= Available data =
_ _ _ _
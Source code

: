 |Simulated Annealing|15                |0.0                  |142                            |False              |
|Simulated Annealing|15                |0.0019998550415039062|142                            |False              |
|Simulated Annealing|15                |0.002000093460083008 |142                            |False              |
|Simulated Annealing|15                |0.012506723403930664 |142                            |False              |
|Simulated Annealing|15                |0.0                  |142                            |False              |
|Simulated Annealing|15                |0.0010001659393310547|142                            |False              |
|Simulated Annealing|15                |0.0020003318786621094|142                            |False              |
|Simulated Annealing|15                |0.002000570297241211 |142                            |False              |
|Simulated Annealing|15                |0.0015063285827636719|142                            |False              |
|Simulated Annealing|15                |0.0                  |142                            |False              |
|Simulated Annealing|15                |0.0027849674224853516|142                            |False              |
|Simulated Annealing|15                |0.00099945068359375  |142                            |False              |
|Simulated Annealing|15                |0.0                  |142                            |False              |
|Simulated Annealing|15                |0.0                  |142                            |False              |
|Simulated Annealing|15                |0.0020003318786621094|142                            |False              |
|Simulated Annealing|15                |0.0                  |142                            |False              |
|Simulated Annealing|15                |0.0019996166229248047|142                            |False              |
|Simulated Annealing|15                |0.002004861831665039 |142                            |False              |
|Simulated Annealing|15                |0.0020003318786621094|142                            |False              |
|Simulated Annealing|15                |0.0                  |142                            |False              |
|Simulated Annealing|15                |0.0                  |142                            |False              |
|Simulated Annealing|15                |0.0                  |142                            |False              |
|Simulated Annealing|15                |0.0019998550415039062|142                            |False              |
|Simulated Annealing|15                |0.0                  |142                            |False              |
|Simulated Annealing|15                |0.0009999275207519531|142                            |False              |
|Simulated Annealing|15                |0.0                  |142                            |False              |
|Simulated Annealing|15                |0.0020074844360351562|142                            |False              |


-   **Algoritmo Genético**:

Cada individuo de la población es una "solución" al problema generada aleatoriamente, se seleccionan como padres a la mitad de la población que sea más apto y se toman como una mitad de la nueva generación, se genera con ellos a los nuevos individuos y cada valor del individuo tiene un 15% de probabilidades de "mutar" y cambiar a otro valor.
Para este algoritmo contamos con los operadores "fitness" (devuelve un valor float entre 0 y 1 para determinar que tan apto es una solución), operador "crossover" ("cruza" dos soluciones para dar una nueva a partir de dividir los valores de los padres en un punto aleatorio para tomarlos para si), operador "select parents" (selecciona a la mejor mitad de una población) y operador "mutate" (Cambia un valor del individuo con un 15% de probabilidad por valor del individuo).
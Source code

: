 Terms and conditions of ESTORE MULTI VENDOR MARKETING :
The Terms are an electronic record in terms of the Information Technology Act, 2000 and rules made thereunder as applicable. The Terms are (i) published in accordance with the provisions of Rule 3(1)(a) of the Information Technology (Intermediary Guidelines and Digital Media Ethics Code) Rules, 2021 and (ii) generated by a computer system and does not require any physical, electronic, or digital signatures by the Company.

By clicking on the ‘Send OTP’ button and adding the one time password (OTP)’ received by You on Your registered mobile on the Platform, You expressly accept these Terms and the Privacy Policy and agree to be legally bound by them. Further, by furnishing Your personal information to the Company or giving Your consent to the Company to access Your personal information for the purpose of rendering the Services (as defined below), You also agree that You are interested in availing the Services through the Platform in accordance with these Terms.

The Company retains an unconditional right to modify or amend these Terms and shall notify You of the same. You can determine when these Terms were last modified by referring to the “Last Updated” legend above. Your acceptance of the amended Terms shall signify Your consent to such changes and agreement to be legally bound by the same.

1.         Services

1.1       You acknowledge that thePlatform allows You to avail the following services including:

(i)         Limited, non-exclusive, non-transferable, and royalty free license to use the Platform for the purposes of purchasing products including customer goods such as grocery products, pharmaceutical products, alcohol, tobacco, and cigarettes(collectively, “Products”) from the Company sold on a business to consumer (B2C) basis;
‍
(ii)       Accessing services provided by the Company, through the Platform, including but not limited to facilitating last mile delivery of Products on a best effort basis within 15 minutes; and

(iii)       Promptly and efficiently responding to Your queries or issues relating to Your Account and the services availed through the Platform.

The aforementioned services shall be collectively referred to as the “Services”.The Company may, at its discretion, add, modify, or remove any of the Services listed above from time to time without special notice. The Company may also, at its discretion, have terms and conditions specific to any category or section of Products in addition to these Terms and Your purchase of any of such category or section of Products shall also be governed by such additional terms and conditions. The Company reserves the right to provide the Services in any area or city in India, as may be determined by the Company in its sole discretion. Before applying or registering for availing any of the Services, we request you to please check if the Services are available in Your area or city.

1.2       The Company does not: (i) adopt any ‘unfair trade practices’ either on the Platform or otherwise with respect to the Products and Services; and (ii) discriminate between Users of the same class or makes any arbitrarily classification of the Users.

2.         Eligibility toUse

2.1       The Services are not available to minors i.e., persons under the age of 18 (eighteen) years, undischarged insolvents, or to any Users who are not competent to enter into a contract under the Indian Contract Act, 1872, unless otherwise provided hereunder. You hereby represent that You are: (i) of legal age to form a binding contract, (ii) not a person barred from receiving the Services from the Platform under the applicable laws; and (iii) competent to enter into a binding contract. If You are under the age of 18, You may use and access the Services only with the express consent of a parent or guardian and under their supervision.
_ _ _ _
= Directions for this task =
Filter the data above, keeping only lines that include the string "including".

= Exercise answer =
1.1       You acknowledge that thePlatform allows You to avail the following services including:
(i)         Limited, non-exclusive, non-transferable, and royalty free license to use the Platform for the purposes of purchasing products including customer goods such as grocery products, pharmaceutical products, alcohol, tobacco, and cigarettes(collectively, “Products”) from the Company sold on a business to consumer (B2C) basis;
(ii)       Accessing services provided by the Company, through the Platform, including but not limited to facilitating last mile delivery of Products on a best effort basis within 15 minutes; and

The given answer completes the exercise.